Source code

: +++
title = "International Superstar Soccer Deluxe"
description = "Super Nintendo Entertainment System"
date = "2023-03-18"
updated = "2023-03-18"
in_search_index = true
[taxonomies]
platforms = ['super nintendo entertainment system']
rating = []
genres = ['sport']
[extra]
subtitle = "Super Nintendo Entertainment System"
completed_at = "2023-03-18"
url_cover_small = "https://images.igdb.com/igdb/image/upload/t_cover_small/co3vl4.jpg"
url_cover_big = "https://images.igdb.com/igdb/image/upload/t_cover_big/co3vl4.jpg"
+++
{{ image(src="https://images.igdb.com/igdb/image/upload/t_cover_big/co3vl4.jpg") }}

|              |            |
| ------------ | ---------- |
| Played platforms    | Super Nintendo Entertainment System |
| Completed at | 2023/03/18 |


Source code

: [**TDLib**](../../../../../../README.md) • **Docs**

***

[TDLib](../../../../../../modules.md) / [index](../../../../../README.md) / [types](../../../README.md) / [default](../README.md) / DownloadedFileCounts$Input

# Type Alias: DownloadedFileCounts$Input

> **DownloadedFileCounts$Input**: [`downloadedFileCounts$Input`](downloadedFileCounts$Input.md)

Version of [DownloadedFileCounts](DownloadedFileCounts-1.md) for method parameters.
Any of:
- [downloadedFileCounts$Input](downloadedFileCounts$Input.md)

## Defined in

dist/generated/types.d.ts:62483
------------------------------
YOUR GOAL
What is needed is an exact copy of the lines from the one containing "- [downloadedFileCounts$Input](downloadedFileCounts$Input.md)" through the last line of the records, and nothing else.

SOLVED PROBLEM
- [downloadedFileCounts$Input](downloadedFileCounts$Input.md)

## Defined in

dist/generated/types.d.ts:62483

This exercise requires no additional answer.